* Records for processing:
★ ★ ★ ★ ★

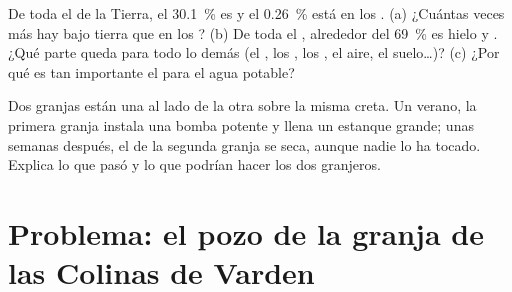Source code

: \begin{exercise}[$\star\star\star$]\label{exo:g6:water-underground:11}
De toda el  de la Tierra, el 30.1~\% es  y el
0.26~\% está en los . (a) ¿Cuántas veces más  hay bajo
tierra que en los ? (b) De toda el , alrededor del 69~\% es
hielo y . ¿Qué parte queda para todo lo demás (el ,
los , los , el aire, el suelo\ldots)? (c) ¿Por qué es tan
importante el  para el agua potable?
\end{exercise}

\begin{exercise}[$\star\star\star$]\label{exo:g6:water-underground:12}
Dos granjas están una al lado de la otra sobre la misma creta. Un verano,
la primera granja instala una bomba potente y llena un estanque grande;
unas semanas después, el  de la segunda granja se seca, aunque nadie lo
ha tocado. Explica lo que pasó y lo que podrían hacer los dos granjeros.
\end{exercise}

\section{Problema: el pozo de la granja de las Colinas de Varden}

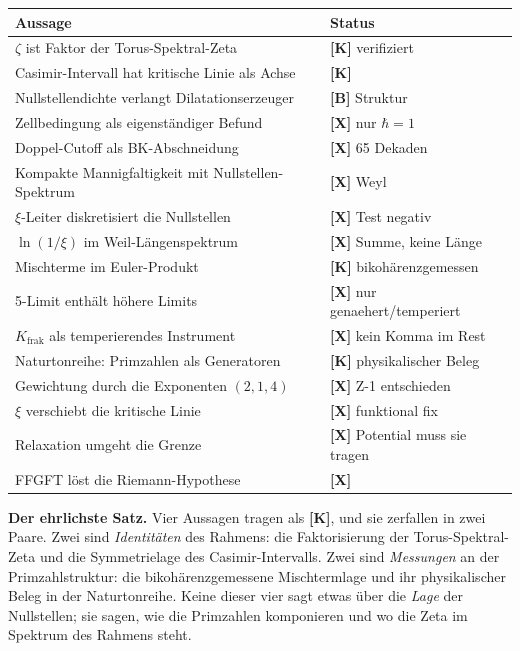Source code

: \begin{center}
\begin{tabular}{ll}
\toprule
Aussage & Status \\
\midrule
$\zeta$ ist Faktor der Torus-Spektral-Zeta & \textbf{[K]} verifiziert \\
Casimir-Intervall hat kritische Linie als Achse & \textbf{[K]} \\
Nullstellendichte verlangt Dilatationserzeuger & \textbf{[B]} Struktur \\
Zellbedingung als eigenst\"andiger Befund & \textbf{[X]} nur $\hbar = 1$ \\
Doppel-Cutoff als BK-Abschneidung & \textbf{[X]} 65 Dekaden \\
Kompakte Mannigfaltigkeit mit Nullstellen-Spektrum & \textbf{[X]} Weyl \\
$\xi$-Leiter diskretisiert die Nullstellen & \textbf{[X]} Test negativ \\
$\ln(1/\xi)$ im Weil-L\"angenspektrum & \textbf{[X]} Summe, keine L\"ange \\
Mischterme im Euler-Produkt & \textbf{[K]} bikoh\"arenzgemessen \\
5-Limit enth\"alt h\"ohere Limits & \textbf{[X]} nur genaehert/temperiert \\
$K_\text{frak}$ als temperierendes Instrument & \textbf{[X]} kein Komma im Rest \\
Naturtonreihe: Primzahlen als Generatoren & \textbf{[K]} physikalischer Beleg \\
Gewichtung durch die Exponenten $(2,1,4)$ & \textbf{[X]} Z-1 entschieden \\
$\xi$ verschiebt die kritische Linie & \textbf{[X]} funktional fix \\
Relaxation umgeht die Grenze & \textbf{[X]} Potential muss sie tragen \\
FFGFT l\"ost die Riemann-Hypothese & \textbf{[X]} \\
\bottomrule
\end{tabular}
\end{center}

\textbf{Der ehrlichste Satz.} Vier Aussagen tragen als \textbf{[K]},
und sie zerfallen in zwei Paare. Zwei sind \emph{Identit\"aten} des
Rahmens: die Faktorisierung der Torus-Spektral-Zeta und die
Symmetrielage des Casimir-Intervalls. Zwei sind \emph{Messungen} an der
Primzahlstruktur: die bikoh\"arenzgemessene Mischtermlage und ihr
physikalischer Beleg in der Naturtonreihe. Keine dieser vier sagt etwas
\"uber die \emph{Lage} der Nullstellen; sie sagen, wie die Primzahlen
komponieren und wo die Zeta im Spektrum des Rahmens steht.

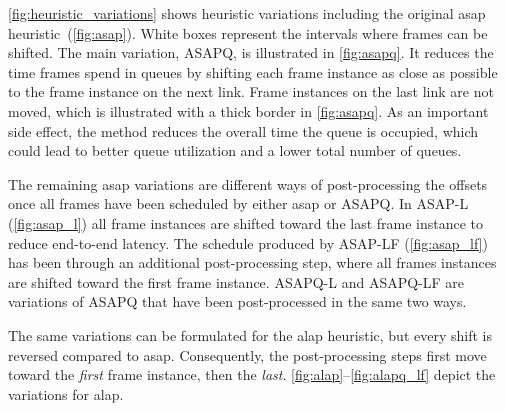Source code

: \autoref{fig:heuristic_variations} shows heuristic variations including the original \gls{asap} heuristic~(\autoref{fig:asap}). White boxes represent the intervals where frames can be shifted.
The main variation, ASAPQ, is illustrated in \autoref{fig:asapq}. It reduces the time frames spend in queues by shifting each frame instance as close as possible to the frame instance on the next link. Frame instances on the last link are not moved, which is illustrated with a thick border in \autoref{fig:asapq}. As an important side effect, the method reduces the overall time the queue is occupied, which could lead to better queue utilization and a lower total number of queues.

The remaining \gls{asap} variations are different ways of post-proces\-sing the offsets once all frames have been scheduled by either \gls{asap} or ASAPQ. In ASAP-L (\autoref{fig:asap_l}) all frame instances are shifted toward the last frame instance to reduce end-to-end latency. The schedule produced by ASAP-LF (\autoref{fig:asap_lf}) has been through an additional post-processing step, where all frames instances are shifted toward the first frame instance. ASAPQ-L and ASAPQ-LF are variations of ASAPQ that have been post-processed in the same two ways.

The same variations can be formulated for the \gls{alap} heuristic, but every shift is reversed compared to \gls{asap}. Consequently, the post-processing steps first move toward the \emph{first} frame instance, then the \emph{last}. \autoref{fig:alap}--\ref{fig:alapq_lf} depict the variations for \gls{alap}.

★ ★ ★ ★ ★

* Task details: Among the entries above, take the lines from the one with "ist Faktor der" through the one with "can be shifted." and retype them exactly, leaving out the pictures.

* Final answer:
$\zeta$ ist Faktor der Torus-Spektral-Zeta & \textbf{[K]} verifiziert \\
Casimir-Intervall hat kritische Linie als Achse & \textbf{[K]} \\
Nullstellendichte verlangt Dilatationserzeuger & \textbf{[B]} Struktur \\
Zellbedingung als eigenst\"andiger Befund & \textbf{[X]} nur $\hbar = 1$ \\
Doppel-Cutoff als BK-Abschneidung & \textbf{[X]} 65 Dekaden \\
Kompakte Mannigfaltigkeit mit Nullstellen-Spektrum & \textbf{[X]} Weyl \\
$\xi$-Leiter diskretisiert die Nullstellen & \textbf{[X]} Test negativ \\
$\ln(1/\xi)$ im Weil-L\"angenspektrum & \textbf{[X]} Summe, keine L\"ange \\
Mischterme im Euler-Produkt & \textbf{[K]} bikoh\"arenzgemessen \\
5-Limit enth\"alt h\"ohere Limits & \textbf{[X]} nur genaehert/temperiert \\
$K_\text{frak}$ als temperierendes Instrument & \textbf{[X]} kein Komma im Rest \\
Naturtonreihe: Primzahlen als Generatoren & \textbf{[K]} physikalischer Beleg \\
Gewichtung durch die Exponenten $(2,1,4)$ & \textbf{[X]} Z-1 entschieden \\
$\xi$ verschiebt die kritische Linie & \textbf{[X]} funktional fix \\
Relaxation umgeht die Grenze & \textbf{[X]} Potential muss sie tragen \\
FFGFT l\"ost die Riemann-Hypothese & \textbf{[X]} \\
\bottomrule
\end{tabular}
\end{center}

\textbf{Der ehrlichste Satz.} Vier Aussagen tragen als \textbf{[K]},
und sie zerfallen in zwei Paare. Zwei sind \emph{Identit\"aten} des
Rahmens: die Faktorisierung der Torus-Spektral-Zeta und die
Symmetrielage des Casimir-Intervalls. Zwei sind \emph{Messungen} an der
Primzahlstruktur: die bikoh\"arenzgemessene Mischtermlage und ihr
physikalischer Beleg in der Naturtonreihe. Keine dieser vier sagt etwas
\"uber die \emph{Lage} der Nullstellen; sie sagen, wie die Primzahlen
komponieren und wo die Zeta im Spektrum des Rahmens steht.

Source code

: \autoref{fig:heuristic_variations} shows heuristic variations including the original \gls{asap} heuristic~(\autoref{fig:asap}). White boxes represent the intervals where frames can be shifted.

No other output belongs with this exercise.